From Class to Club: American Sign Language Taught by Students

By: Jenna Kreh and Emma Terry

Features Editors

This 2019-2020 school year, two Hammond students have taken the initiative to start a new club. The goal of this club is for students to learn American Sign Language, a program that had the potential to become a class, but failed to find a teacher and therefore is not offered here at Hammond. This group meets every Wednesday after school in room 517, currently Mrs. Jones’ room, to go over the basics of sign language. It is a great opportunity to meet people with similar interests and learn something new!
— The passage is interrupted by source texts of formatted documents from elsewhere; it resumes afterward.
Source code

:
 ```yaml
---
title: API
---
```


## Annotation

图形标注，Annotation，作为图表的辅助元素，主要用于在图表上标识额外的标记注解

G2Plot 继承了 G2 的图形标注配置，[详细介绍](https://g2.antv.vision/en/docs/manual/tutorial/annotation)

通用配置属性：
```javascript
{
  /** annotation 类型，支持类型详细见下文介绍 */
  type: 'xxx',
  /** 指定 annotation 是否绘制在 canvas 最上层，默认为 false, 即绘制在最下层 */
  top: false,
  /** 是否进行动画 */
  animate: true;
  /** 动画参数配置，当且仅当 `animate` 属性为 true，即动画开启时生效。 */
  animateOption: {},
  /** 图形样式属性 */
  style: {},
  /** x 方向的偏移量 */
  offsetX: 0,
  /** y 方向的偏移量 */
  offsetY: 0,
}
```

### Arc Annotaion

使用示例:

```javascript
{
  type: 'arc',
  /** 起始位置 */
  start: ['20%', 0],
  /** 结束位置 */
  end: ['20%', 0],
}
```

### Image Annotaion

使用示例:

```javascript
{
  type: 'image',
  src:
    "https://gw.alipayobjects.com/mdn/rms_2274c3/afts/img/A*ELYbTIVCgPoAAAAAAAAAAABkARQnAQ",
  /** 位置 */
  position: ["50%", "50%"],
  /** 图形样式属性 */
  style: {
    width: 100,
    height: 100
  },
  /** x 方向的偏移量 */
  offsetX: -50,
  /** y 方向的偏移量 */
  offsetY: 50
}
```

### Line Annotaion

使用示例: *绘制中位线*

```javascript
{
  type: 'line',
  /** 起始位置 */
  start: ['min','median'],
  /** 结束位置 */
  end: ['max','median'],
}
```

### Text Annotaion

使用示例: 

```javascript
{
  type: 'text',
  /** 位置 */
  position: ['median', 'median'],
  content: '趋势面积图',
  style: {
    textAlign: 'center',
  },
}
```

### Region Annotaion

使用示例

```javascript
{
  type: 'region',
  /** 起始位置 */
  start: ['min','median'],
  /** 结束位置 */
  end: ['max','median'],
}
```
This club was created by Sarah England, who is not fluent in ASL, but expressed an interest in it and wanted to make it more accessible to others. “I learned over the summer that they weren’t offering an ASL class at the school- they couldn’t get a teacher- and I knew a lot of people were interested in it,” Sarah explained. “They had enough people to start a class, so I wanted to start a club.” Sarah’s interest in the subject stemmed from the large differences between ASL and other languages. “You don’t realize how different American Sign Language is- it’s completely different from English- and it interested me so much and I wanted to kind of share that.”

While Sarah took an interest in the subject without a specific connection to the language, another student, Ayo Aina, did have a connection. Ayo has deaf or hard of hearing parents, leading to him learning the language and becoming fluent. Because of this, Ayo teaches the club at Hammond, and he and Sarah work together to coordinate the class.
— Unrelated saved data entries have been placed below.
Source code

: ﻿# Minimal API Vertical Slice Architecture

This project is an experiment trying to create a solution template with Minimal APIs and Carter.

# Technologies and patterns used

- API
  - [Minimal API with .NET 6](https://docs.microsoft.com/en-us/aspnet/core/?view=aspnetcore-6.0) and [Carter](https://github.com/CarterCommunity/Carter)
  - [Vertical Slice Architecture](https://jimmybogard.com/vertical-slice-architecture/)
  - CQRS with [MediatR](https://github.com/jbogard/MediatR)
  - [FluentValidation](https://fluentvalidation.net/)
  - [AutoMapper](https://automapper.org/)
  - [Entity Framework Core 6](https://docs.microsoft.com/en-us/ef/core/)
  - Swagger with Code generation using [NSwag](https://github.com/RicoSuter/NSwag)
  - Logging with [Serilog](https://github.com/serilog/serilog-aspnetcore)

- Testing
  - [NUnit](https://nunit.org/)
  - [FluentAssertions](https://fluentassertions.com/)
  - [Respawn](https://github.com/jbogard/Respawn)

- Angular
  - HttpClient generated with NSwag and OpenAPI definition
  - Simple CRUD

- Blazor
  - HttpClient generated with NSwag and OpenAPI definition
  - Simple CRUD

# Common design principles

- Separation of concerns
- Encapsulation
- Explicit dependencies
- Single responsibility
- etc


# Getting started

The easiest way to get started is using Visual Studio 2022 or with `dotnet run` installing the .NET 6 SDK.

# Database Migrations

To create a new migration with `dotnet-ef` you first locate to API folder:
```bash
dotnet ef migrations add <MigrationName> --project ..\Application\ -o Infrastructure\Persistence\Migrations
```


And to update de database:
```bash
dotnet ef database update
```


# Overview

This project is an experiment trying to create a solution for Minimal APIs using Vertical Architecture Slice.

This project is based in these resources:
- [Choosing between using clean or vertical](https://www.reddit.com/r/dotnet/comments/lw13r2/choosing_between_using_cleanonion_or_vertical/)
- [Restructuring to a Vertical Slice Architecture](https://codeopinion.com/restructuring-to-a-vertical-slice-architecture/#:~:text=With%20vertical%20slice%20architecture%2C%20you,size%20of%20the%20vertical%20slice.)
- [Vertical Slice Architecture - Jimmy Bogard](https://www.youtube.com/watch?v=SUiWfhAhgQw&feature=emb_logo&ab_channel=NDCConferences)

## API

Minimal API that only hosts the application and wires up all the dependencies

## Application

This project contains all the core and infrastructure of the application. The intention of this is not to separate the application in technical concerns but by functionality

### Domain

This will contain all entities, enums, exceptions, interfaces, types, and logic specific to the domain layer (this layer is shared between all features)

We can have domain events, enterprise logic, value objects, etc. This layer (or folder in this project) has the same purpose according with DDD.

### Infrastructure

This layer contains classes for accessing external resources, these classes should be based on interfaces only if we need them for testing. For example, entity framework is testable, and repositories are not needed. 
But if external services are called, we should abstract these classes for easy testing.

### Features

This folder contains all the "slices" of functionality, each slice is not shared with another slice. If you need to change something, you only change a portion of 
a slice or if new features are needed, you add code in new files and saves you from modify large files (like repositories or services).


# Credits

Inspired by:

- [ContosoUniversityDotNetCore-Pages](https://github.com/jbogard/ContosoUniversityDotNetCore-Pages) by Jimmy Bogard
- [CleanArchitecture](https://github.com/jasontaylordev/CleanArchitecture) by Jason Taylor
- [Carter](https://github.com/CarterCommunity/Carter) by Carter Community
This club is open to all students at Hammond who are interested. One student, Joseph Lee, currently has a job as a cashier and realized that learning sign language would help to improve his work experience when communicating with those that cannot speak. For these reasons, Joseph thought he would give the ASL club a try. “I decided to join because I thought it would be cool to learn about what to do in a situation where deaf or hard of hearing people can’t speak and come into a place like Starbucks,” he said. “It makes their day if the cashier knows how to sign back to them.” He also added that the club is relaxed and fun, without the stress of the class. He encouraged others to join, saying, “It’s a cool way to meet new people, and to be able to learn together when it is something that you have an interest in rather than it being mandatory like how Spanish and French are in school.”

The club is fairly new to Hammond, so there have not been many meetings so far, but Joseph has already had a very positive experience. “The two meetings so far have been where we all come in and sit down while Sarah and Ayo lead the class and go over what we learned last class and then start teaching basic ASL words and terms.” It is very low-key and fun, and there is no pressure to learn at a certain pace, creating a welcoming working environment for all students.

Hammond loves to see students taking their own initiative to start something they are passionate about, and Sarah and Ayo have done just that. It is amazing to see such passion in our students, and Hammond encourages you to find your passion and pursue it. And who knows- maybe its sign language! So come check out the ASL club next Wednesday in room 517!